Pretty much, as long as it is equal to or larger than the original drive size. You can also use a SATA drive with a known working adapter. That might be a cheaper route if you have a SATA drive lying around to try. Check out the thread here:

http://www.tivocommunity.com/tivo-vb/showthread.php?t=416883


----------



## unitron (Apr 28, 2006)

Mauly said:


> Sorry for the confusion. I'm in RI with my S4 and the broken S2 and I'll be here till May. I will call TIVO and ask about lifetime - Thanx. I was hopen to get this drive spinning and then just check the screen. The guy that gave this to me is not so handy so, no, he didn't open it up. I carefully nuged the drive hub with a small screwdriver and it turned easy and quietly. Did not touch the platter or heads.
> Thank you for your patience with me - this is great.

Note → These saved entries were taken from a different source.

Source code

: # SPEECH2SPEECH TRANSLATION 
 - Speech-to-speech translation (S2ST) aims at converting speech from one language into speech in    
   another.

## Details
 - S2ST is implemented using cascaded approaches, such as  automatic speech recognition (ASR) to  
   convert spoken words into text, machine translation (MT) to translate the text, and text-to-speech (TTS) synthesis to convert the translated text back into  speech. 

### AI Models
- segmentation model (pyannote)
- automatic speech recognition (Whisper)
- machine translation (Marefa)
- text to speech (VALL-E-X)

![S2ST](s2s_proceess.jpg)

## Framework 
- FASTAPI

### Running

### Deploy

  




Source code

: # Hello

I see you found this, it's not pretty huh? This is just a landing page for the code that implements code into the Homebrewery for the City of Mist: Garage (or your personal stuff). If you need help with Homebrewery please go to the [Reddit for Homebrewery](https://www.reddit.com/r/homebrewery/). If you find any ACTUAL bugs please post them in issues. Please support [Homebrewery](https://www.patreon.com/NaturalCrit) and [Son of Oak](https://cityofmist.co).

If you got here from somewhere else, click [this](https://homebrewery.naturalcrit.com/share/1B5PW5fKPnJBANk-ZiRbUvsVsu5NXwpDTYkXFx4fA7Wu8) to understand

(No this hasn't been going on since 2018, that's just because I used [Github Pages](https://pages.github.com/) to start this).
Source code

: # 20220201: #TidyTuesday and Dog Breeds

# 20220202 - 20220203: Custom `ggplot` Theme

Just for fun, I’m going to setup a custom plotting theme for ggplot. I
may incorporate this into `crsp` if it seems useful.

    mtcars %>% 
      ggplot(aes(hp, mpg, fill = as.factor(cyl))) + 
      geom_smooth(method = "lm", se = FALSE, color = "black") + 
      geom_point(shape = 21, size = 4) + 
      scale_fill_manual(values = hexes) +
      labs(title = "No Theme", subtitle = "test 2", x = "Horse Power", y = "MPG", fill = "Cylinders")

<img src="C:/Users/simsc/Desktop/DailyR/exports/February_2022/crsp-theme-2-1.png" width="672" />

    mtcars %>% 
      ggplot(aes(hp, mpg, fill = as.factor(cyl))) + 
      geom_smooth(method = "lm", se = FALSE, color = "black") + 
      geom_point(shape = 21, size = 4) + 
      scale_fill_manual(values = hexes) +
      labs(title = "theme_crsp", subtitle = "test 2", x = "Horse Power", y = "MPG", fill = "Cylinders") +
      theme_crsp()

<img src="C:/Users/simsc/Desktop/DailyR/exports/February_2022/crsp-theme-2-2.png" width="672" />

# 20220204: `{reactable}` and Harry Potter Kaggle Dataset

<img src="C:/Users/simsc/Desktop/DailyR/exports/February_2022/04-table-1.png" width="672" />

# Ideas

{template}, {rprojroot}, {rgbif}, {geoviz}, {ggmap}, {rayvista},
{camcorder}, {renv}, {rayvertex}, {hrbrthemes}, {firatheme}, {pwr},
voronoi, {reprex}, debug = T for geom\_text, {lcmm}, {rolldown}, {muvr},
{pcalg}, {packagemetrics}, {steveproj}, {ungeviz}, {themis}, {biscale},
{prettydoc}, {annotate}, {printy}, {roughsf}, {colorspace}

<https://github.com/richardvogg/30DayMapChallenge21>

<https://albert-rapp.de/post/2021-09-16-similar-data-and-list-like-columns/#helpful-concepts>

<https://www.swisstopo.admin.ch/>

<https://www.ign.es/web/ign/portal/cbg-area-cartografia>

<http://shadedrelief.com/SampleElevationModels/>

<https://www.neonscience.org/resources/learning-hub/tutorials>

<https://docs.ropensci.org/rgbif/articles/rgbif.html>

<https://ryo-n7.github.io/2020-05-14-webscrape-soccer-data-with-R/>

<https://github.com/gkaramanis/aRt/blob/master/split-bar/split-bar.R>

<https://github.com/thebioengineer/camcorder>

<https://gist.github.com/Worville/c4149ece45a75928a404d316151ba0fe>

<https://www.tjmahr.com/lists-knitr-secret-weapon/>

So you're up north for the winter and going south for the summer?

Ever consider doing it the other way around?

Go ahead and download both images linked here

http://www.tivocommunity.com/tivo-vb/showthread.php?p=8706933#post8706933

You'll get a lot more GB/$ with a SATA drive, even after adding $5 to $10 for a JMicron chipset based adapter.

Although if you're close enough, you might grab this

http://providence.craigslist.org/sys/2817914273.html


----------



## Mauly (Oct 5, 2011)

Well that's the plan eventually. I just bought the Fla house and it's a fixer-upper but the wife can't take any time off till school lets out. So in may we're going to put in a month of sweat equity. In another year we should be able to semi-retire and become sun birds.
So back to TIVO, I actually I have a large SATA drive I'm not using, I believe it's 320G. If I put this 649080 image on it does that mean I can only use 80G? Also, what's the difference between these 2 images. Am I right in assuming there're the same but restored differently?
It sounds like the Jmicron adapter is the one to use?


----------



## unitron (Apr 28, 2006)

Mauly said:


> Well that's the plan eventually. I just bought the Fla house and it's a fixer-upper but the wife can't take any time off till school lets out. So in may we're going to put in a month of sweat equity. In another year we should be able to semi-retire and become sun birds.
> So back to TIVO, I actually I have a large SATA drive I'm not using, I believe it's 320G. If I put this 649080 image on it does that mean I can only use 80G? Also, what's the difference between these 2 images. Am I right in assuming there're the same but restored differently?
> It sounds like the Jmicron adapter is the one to use?


The one that ends in .bak is for restoring with the MFS Live cd v1.4, a copy of which you should have anyway, even if you don't own a TiVo.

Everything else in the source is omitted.